Search the records below for the word "Libraries" and show every line where it occurs.

--- SOURCE MATERIAL Enclosed Below ---

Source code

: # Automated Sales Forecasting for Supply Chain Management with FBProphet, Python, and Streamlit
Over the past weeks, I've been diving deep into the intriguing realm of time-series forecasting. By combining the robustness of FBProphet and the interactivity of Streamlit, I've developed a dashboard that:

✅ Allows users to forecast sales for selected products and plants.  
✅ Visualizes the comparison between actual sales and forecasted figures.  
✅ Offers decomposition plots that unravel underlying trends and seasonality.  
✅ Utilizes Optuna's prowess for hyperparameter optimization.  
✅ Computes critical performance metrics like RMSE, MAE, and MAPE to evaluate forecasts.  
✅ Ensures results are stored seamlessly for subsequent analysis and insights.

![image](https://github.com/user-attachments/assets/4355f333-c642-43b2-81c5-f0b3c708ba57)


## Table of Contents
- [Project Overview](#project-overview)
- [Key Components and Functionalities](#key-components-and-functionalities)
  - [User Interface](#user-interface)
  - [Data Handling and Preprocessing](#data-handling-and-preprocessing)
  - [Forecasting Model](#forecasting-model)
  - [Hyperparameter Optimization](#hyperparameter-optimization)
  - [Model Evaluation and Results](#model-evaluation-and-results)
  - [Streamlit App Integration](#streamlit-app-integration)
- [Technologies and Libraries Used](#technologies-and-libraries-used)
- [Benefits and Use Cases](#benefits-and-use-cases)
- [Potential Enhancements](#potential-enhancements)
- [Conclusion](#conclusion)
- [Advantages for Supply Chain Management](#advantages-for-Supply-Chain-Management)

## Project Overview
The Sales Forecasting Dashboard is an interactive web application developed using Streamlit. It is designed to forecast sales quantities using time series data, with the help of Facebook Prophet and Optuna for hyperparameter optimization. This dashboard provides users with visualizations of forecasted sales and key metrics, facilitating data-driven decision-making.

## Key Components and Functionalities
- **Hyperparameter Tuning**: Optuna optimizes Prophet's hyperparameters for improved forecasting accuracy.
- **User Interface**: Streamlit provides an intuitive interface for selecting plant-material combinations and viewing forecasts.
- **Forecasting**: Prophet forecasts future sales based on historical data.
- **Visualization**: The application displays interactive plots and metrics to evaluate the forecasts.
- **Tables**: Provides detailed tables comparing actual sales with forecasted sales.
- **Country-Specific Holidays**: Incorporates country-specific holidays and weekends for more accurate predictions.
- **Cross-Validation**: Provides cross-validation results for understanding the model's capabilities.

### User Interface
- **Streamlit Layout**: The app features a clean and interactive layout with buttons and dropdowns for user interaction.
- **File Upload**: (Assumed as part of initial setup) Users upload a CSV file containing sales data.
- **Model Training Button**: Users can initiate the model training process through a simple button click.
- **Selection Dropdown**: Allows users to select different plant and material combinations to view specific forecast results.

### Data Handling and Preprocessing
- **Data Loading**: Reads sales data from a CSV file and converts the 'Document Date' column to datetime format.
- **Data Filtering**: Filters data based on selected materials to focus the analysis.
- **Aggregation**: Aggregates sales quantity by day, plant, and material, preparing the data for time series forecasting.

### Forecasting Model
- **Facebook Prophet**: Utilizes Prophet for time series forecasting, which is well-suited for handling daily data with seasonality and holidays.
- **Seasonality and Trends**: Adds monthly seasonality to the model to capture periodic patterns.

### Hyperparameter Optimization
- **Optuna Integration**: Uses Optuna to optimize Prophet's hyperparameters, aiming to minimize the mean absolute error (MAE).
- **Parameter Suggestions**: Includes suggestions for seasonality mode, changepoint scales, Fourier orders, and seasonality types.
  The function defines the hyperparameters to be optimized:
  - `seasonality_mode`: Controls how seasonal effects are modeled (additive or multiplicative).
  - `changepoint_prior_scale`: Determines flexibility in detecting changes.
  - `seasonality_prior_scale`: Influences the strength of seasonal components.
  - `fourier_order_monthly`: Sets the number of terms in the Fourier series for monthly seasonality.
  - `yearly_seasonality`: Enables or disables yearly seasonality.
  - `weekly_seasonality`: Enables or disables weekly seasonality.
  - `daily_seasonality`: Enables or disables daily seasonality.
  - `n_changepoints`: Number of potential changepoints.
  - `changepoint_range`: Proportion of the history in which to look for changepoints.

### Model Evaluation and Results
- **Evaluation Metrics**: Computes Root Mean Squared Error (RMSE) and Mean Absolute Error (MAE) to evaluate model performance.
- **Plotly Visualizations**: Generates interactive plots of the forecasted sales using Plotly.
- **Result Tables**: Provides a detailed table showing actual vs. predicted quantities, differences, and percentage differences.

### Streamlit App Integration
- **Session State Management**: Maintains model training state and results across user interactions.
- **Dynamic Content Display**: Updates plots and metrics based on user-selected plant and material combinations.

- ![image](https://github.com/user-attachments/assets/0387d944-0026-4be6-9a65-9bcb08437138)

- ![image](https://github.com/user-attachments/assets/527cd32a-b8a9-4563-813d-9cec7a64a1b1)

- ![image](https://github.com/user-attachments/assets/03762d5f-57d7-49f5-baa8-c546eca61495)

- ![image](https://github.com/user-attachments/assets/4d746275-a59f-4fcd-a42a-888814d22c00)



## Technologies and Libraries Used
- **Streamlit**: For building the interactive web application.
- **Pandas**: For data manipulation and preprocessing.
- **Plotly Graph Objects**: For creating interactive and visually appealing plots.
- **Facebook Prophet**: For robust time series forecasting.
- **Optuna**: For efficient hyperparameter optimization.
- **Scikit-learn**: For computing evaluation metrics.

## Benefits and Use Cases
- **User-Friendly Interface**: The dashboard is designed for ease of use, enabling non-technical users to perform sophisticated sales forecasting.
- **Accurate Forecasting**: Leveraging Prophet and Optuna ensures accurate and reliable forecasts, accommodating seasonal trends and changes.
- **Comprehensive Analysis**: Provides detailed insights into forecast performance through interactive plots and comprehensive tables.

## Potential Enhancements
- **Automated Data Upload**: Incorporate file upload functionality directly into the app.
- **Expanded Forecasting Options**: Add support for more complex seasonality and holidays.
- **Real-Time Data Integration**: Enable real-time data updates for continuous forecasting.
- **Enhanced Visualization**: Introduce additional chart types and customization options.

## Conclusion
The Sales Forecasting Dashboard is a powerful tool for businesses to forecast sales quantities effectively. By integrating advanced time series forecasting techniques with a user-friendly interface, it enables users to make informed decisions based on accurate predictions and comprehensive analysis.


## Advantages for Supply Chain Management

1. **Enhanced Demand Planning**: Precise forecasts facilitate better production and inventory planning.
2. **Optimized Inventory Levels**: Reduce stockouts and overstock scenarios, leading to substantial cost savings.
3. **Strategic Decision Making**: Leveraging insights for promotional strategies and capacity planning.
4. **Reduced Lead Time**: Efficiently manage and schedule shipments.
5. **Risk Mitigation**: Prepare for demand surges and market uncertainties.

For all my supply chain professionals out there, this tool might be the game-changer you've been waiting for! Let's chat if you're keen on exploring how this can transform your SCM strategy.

--- End of Enclosed SOURCE MATERIAL ---

- **OUTPUT BELOW**
- [Technologies and Libraries Used](#technologies-and-libraries-used)
## Technologies and Libraries Used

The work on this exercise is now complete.